「邪魔モノにしないで!」 大型トラックが高速道路でゆっくり走行 「なぜ速度出せない?」 実情はいかに

高速道路を走行していると大型トラックがゆっくりと走行していることがあります。ときには複数車線を塞ぐようになっている場合もありますが、トラックの走行ルールはどのようになっているのでしょうか。

高速道路では、トラックは左側が基本!

 例年、ゴールデンウィークといった長期休暇では、高速道路を利用して移動する人が多くなる傾向にあります。
 
 そんななか、大型トラックなどが追越し車線をゆっくり走っていることもありますが、大型トラックの走行ルールはどのようになっているのでしょうか。

物流を支える大型トラック 早く荷物を届けなきゃ…でも速くは走れない訳とは
物流を支える大型トラック 早く荷物を届けなきゃ…でも速くは走れない訳とは

 高速道路は、片側1車線から3車線が一般的で、もっとも右側の車線は「追い越し車線」、その左側の車線については「走行車線」となります。

 なお、追い越し車線については、道路交通法第20条3項において「前方車両を追い越すとき」、「緊急車両等に進路を譲るとき」、「道路状況やそのほかの事情によってやむを得ないとき」の3つのケースで走行可能であると表されています。

 一方で、高速道路の路肩にはトラックが描かれた標識「特定の種類の車両の通行区分」が設置されていることがあり、これは基本的に「この区間ではトラックは1番左側の車線を走行するように」と指示されたものです。

 事実、高速道路を走行している際、左側の車線にトラックが多いと感じたことのある人も多いでしょう。

 現役トラックドライバーU氏は、高速道路でのトラック走行について「大型トラックは、高速道路では制限速度が80km/hと定められていて、スピードリミッターが搭載されているので、速度が出せても上限は90km/hほどとなります(総重量8t超の場合)」と話します。

 高速道路における乗用車の上限速度は、東名高速道路や東北自動車道の一部区間では120km/hとされており、100km/hほどであることも珍しくありません。

 そうしたなかで、トラックは80km/hまでとされているため、必然的にゆるやかな速度域である左側を走行することになるのです。

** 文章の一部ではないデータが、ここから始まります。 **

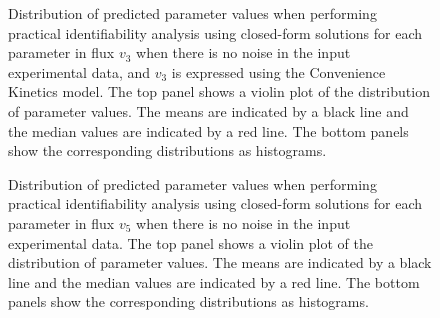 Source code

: \documentclass[10pt]{article}
\begin{document}
\begin{figure}[!tbhp]
	\caption{Distribution of predicted parameter values when performing practical identifiability analysis using closed-form solutions for each parameter in flux $v_3$ when there is no noise in the input experimental data, and $v_3$ is expressed using the Convenience Kinetics model. The top panel shows a violin plot of the distribution of parameter values. The means are indicated by a black line and the median values are indicated by a red line. The bottom panels show the corresponding distributions as histograms.}\label{fig:v3_ck_values}
\end{figure}

\begin{figure}[!tbhp]
	\caption{Distribution of predicted parameter values when performing practical identifiability analysis using closed-form solutions for each parameter in flux $v_5$ when there is no noise in the input experimental data. The top panel shows a violin plot of the distribution of parameter values. The means are indicated by a black line and the median values are indicated by a red line. The bottom panels show the corresponding distributions as histograms.}\label{fig:v5_ck_values}
\end{figure}
\end{document}
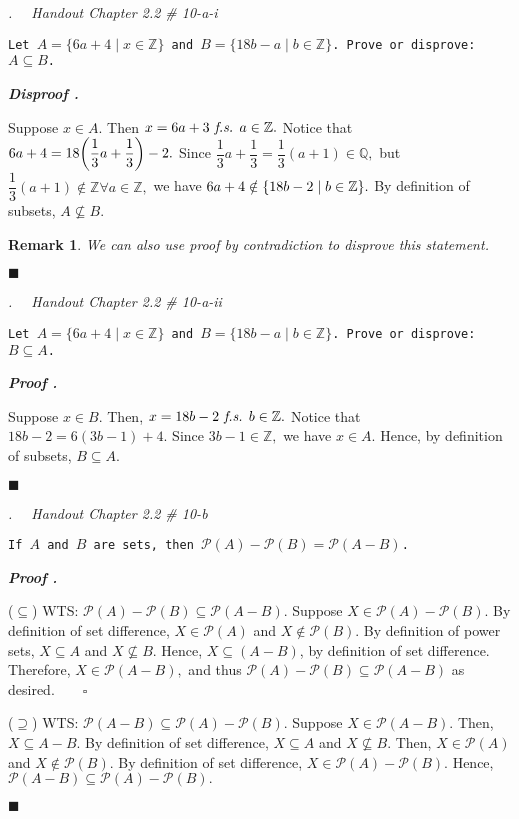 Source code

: \documentclass[11pt,letter]{article}
\newcounter{nq}[section]
\newcounter{np}[section]
\newtheorem*{rmk}{\indent Remark}
\newenvironment*{p}{\par\noindent\textbf{\textit{Proof \stepcounter{np}\thenp. }}\par}{\par\hfill $\blacksquare$\par}
\newenvironment*{dis}{\par\noindent\textbf{\textit{Disproof \stepcounter{np}\thenp. }}\par}{\par\hfill $\blacksquare$\par}
\newenvironment*{q}[1]{\noindent\emph{\thesection.\stepcounter{nq}\thenq$\quad $ #1}\par\noindent\texttt}{}
\def\Z{{\mathbb{Z}}}
\def\Q{{\mathbb{Q}}}
\def\pwer{{\mathcal{P}}}
\def\fs{\emph{ f.s. }}
\begin{document}
\begin{framed}\begin{q}
	{Handout Chapter 2.2 \# 10-a-i}
	{Let $A=\{6a+4\mid x\in\Z\}$ and $B=\{18b-a\mid b\in\Z\}$. Prove or disprove: $A\subseteq B$.}
\end{q}\end{framed}
\begin{dis}
	Suppose $x\in A$. Then $x=6a+3\fs a\in\Z.$ Notice that $6a+4=18\qty(\dfrac{1}{3}a+\dfrac{1}{3})-2.$ Since $\dfrac{1}{3}a+\dfrac{1}{3}=\dfrac{1}{3}(a+1)\in\Q,$ but $\dfrac{1}{3}(a+1)\notin\Z\forall a\in\Z,$ we have $6a+4\notin\qty{18b-2\mid b\in\Z}.$ By definition of subsets, $A\nsubseteq B.$
	\begin{rmk}
		We can also use proof by contradiction to disprove this statement.
	\end{rmk}
\end{dis}

\begin{framed}\begin{q}
	{Handout Chapter 2.2 \# 10-a-ii}
	{Let $A=\{6a+4\mid x\in\Z\}$ and $B=\{18b-a\mid b\in\Z\}$. Prove or disprove: $B\subseteq A$.}
\end{q}\end{framed}
\begin{p}
	Suppose $x\in B.$ Then, $x=18b-2\fs b\in\Z.$ Notice that $18b-2=6(3b-1)+4.$ Since $3b-1\in\Z,$ we have $x\in A.$ Hence, by definition of subsets, $B\subseteq A.$	
\end{p}

\begin{framed}\begin{q}
	{Handout Chapter 2.2 \# 10-b}
	{If $A$ and $B$ are sets, then $\pwer(A)-\pwer(B)=\pwer(A-B)$.}
\end{q}\end{framed}
\begin{p}
	($\subseteq$) WTS: $\pwer(A)-\pwer(B)\subseteq\pwer(A-B).$ Suppose $X\in\pwer(A)-\pwer(B).$ By definition of set difference, $X\in\pwer(A)$ and $X\notin\pwer(B).$ By definition of power sets, $X\subseteq A$ and $X\nsubseteq B.$ Hence, $X\subseteq(A-B)$, by definition of set difference. Therefore, $X\in\pwer(A-B),$ and thus $\pwer(A)-\pwer(B)\subseteq\pwer(A-B)$ as desired.$\qquad\square$\par 
	($\supseteq$) WTS: $\pwer(A-B)\subseteq\pwer(A)-\pwer(B).$ Suppose $X\in\pwer(A-B).$ Then, $X\subseteq A-B.$ By definition of set difference, $X\subseteq A$ and $X\nsubseteq B.$ Then, $X\in\pwer(A)$ and $X\notin\pwer(B).$ By definition of set difference, $X\in\pwer(A)-\pwer(B).$ Hence, $\pwer(A-B)\subseteq\pwer(A)-\pwer(B).$
\end{p}
\end{document}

 また「デジタルタコグラフ」の搭載も、左側をゆっくりと走行する理由のひとつになっているといいます。

 デジタルタコグラフとは、主に速度や走行時間、走行距離を計測するもので、最新のものになると急加速や急減速なども記録しています。

 これにより、トラックドライバーはその運転方法を常に記録されている状態となり、常に一定の走行を意識することになるのだそうです。

  U氏は、一定の走行が求められる理由について、以下のように説明します。 

「『お客さまの荷物を安全に運ぶことができるから』というのが1番の理由です。

 加えて、ガソリン代の高騰が著しい現状もあって、できるだけ燃費を稼ぎたいというのも本音です。